The Butler Response: “They Had a Bad Day”
Trump’s handling of the Butler assassination attempt remains carefully calibrated. Asked about the Secret Service’s performance, he offered a measured but unforgiving assessment of specific failures.
“They should have had somebody in the building. That was a mistake. They should have had communications with the local police. They weren’t tied in. They should have been tied in, so there were mistakes made, you know, shouldn’t have happened. And that building was a prime building in terms of what they were trying to do.”
“But I was satisfied in terms of the bigger plot, the larger plot. I was satisfied. And you know, I have great confidence in these people. I know the people, and they’re very talented, very capable. They had a bad day, and I think they’ll admit that at a rough day.”
The distinction Trump is drawing matters. He is not absolving the Secret Service of the specific Butler failures — the unattended building, the lack of tie-in with local police. He is absolving the agency as an institution. “Mistakes were made” on a specific day, but “great confidence” in the people and their capability more generally.
”This Is a Very Dangerous Job”
Then the remark that revealed something of how Trump thinks about the personal risk of his position. “This is a very dangerous job being president. You know, I say a race car driver, 1% of 1%. Think of that. Die. It’s not a lot. A bull rider. I think that’s pretty dangerous. It’s like 1 tenth of 1%. Die. And with a president, it’s like 5%.”

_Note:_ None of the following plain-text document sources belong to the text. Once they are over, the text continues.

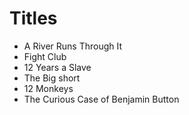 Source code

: # Titles

- A River Runs Through It
- Fight Club
- 12 Years a Slave
- The Big short
- 12 Monkeys
- The Curious Case of Benjamin Button
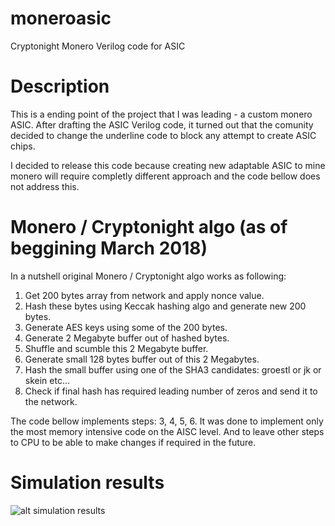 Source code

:# moneroasic
Cryptonight Monero Verilog code for ASIC

# Description
This is a ending point of the project that I was leading - a custom monero ASIC.
After drafting the ASIC Verilog code, it turned out that the comunity decided to
change the underline code to block any attempt to create ASIC chips.

I decided to release this code because creating new adaptable ASIC to mine monero
will require completly different approach and the code bellow does not address this.

# Monero / Cryptonight algo (as of beggining March 2018)
In a nutshell original Monero / Cryptonight algo works as following:
1. Get 200 bytes array from network and apply nonce value.
2. Hash these bytes using Keccak hashing algo and generate new 200 bytes.
3. Generate AES keys using some of the 200 bytes.
4. Generate 2 Megabyte buffer out of hashed bytes.
5. Shuffle and scumble this 2 Megabyte buffer.
6. Generate small 128 bytes buffer out of this 2 Megabytes.
7. Hash the small buffer using one of the SHA3 candidates: groestl or jk or skein etc...
8. Check if final hash has required leading number of zeros and send it to the network.

The code bellow implements steps: 3, 4, 5, 6. It was done to implement only the
most memory intensive code on the AISC level. And to leave other steps to CPU to be
able to make changes if required in the future.

# Simulation results
![alt simulation results](https://raw.githubusercontent.com/stremovsky/moneroasic/master/simulation.png)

The 5% figure is a back-of-the-envelope estimate — four presidents have been assassinated out of 45 individual men who held the office before Trump, roughly 9%, with several additional surviving attempts. Trump’s “5%” understates the historical rate rather than inflating it. The comparative frame — that the presidency is statistically more dangerous than race car driving or bull riding — is meant to lodge the point that the job carries real mortal risk.
“Why didn’t you tell me this?” Trump joked. “I could have maybe made a different decision, but I wouldn’t have made a different decision because we’re doing so well. The country is back.”
“The country is back” is the interview’s closing frame. It ties the legacy discussion, the bill, the tariffs, the comparison with the Biden years, and even the Butler risk calculus into a single assertion. The country is back. The decision to run again was the right one. The bill signed and the tariffs flowing and the horror show ended.
Key Takeaways
- Trump called the One Big Beautiful Bill “the most incredible bill … the biggest bill of its kind ever passed,” citing No Tax on Tips, Social Security, and Overtime alongside saving the 2017 cuts to prevent a “68% tax increase.”
- On tariffs, Trump said “hundreds of billions of dollars are coming in, they’re pouring in” — with some countries getting letter-based determinations and others negotiating bilateral deals.
- On the Secret Service after Butler: “Mistakes were made” — specifically, “they should have had somebody in the building … should have had communications with the local police” — but Trump expressed “great confidence” in the agency’s people.
- Trump estimated the presidency’s mortal risk at “5%” — “more than race car driver (1% of 1%) or bull rider (1 tenth of 1%)” — while saying he would not have made a different decision because “we’re doing so well. The country is back.”
- On Biden’s four years: “It was almost like they tried to kill our country … allowing millions and millions of people to come into our country that shouldn’t be here … The beautiful thing is now we have the hottest country in the world.”